In particular, in 2009, by using nonlinear alternative of Leray–Schauder type and Guo–Krasnoselskii’s fixed point theorem, Bai and Qiu [5] obtained the existence of a positive solution to the singular BVP

$$ \textstyle\begin{cases} ({}^{C}D_{0+}^{q}u)(t)+f(t,u(t))=0, \quad t\in (0,1), \\ u(0)=u^{\prime }(1)=u^{\prime \prime }(0)=0, \end{cases} $$

(1)

where \(2< q\leq 3 \) is a real number, \(f:(0,1]\times [0,+\infty )\rightarrow [0,+\infty )\) is continuous, and \(\lim _{t\rightarrow 0^{+}}f(t,\cdot )=+\infty \).

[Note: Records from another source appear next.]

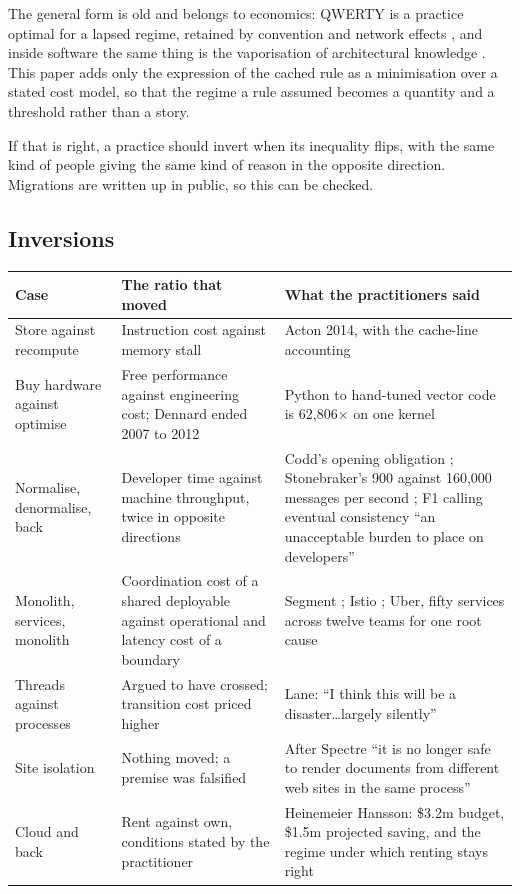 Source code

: \documentclass[11pt,oneside]{article}
\theoremstyle{definition}
\theoremstyle{remark}
\begin{document}
The general form is old and belongs to economics: QWERTY is a practice optimal for a lapsed regime,
retained by convention and network effects \cite{david1985,arthur1989}, and inside software
the same thing is the vaporisation of architectural knowledge \cite{jansenbosch2005}. This
paper adds only the expression of the cached rule as a minimisation over a stated
cost model, so that the regime a rule assumed becomes a quantity and a threshold rather than a story.

If that is right, a practice should invert when its inequality flips, with
the same kind of people giving the same kind of reason in the opposite direction.
Migrations are written up in public, so this can be checked.

\subsection{Inversions}\label{sec:inversions}

\begin{center}
\small
\begin{longtable}{@{}p{}p{}p{}@{}}
\toprule
\textbf{Case} & \textbf{The ratio that moved} & \textbf{What the practitioners said} \\
\midrule
\endhead
Store against recompute & Instruction cost against memory stall & Acton 2014, with the
cache-line accounting \cite{acton2014} \\
\addlinespace
Buy hardware against optimise & Free performance against engineering cost; Dennard ended
2007 to 2012 & Python to hand-tuned vector code is 62,806$\times$ on one kernel
\cite{leiserson2020} \\
\addlinespace
Normalise, denormalise, back & Developer time against machine throughput, twice in opposite
directions & Codd's opening obligation \cite{codd1970}; Stonebraker's 900 against 160,000
messages per second \cite{stonebraker2005}; F1 calling eventual consistency ``an
unacceptable burden to place on developers'' \cite{shute2013} \\
\addlinespace
Monolith, services, monolith & Coordination cost of a shared deployable against operational
and latency cost of a boundary & Segment \cite{noonan2018}; Istio \cite{mendonca2021}; Uber,
fifty services across twelve teams for one root cause \cite{gluck2020} \\
\addlinespace
Threads against processes & Argued to have crossed; transition cost priced higher & Lane:
``I think this will be a disaster\dots largely silently'' \cite{lane2023} \\
\addlinespace
Site isolation & Nothing moved; a premise was falsified & After Spectre ``it is no longer
safe to render documents from different web sites in the same process'' \cite{reis2019} \\
\addlinespace
Cloud and back & Rent against own, conditions stated by the practitioner & Heinemeier
Hansson: \$3.2m budget, \$1.5m projected saving, and the regime under which renting stays
right \cite{dhh2023} \\
\bottomrule
\end{longtable}
\end{center}
\end{document}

In 2012, Cabada and Wang [7] studied the existence of a positive solution for the BVP with integral boundary conditions

$$ \textstyle\begin{cases} ({}^{C}D_{0+}^{q}u)(t)+f(t,u(t))=0, \quad t\in (0,1), \\ u(0)=u^{\prime \prime }(0)=0,\quad\quad u(1)=\lambda \int ^{1}_{0}u(s)\,ds, \end{cases} $$

(2)

where \(2< q<3\), \(0<\lambda <2\), and \(f:[0,1] \times [0,+\infty )\rightarrow [0,+\infty )\) is continuous. Their analysis relied on Guo–Krasnoselskii’s fixed point theorem.

In 2014, Cabada and Hamdi [25] investigated the BVP with integral boundary conditions

$$ \textstyle\begin{cases} (D_{0+}^{q}u)(t)+f(t,u(t))=0,\quad t\in (0,1), \\ u(0)=u^{\prime }(0)=0,\quad\quad u(1)=\lambda \int _{0}^{1} u(s)\,ds, \end{cases} $$

(3)

where \(2< q\leq 3\), \(D_{0+}^{q}\) denotes the Riemann–Liouville fractional derivative, \(0<\lambda <q\), and \(f:[0,1] \times [0,+\infty )\rightarrow [0,+\infty )\) is a continuous function. The authors proved the existence of a positive solution to BVP (3) by employing Guo–Krasnoselskii’s fixed point theorem.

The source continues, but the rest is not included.